As you may know, we are preparing for upgrading the scheduler versions (that are known to be faster and less buggy) on the next maintenance day (01/26/2015, Tue).
The “testflight-sched” scheduler, which runs “testflight” and “ligo-6” queues, will receive these updates earlier for testing, most likely today. The upgrades will be mostly transparent from users, with the exception of 30min (estimated) downtime on the scheduler server as well as “testflight-6” and “ligo-6” headnodes. For the duration of scheduler upgrade, your queries and commands will return “Cannot reach server”. The headnodes will also need to be rebooted several times, so please make sure you don’t use them for anything critical (text editing, interactive matlab sessions, etc). We confirmed that old client services on the compute nodes can still communicate with the new server, so we will be able to upgrade nodes one-by-one, without killing any running jobs, as they become idle.
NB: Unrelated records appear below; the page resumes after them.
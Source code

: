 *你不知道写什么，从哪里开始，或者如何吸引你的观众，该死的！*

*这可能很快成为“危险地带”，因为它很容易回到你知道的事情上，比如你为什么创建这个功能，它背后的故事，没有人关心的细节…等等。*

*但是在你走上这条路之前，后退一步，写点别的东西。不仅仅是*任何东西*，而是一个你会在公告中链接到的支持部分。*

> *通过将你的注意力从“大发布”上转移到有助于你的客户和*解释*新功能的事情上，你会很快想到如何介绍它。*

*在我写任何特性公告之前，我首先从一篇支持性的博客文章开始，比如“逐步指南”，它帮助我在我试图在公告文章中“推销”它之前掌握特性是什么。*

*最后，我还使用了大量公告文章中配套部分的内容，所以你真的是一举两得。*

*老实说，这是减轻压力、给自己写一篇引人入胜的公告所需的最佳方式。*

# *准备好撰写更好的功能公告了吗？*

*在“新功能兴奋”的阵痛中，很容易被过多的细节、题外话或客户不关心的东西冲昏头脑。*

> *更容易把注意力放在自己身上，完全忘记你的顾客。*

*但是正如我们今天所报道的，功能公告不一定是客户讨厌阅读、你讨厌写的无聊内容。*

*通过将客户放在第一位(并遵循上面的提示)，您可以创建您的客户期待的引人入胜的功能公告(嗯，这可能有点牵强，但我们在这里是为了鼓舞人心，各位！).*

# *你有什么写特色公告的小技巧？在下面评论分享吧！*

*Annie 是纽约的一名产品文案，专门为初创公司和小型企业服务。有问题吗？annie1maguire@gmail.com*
Once the upgrades are complete (we will let you know), we strongly encourage every PACE user to run at least a few test jobs on testflight to make sure everything will work after the upgrades. We cannot express enough the importance of testing the new version, given our past experience with scheduler upgrades. Please contact us as soon as possible if you notice any problems or odd behavior.
Another reason for this early upgrade is to finalize upgrade procedures, which means that they are not tested yet. Therefore, expect problems and don’t rely on testflight for anything critical (which is a warning that applies to this testflight at all times, as the name suggests).
Thank you in advance for your cooperation and feedback!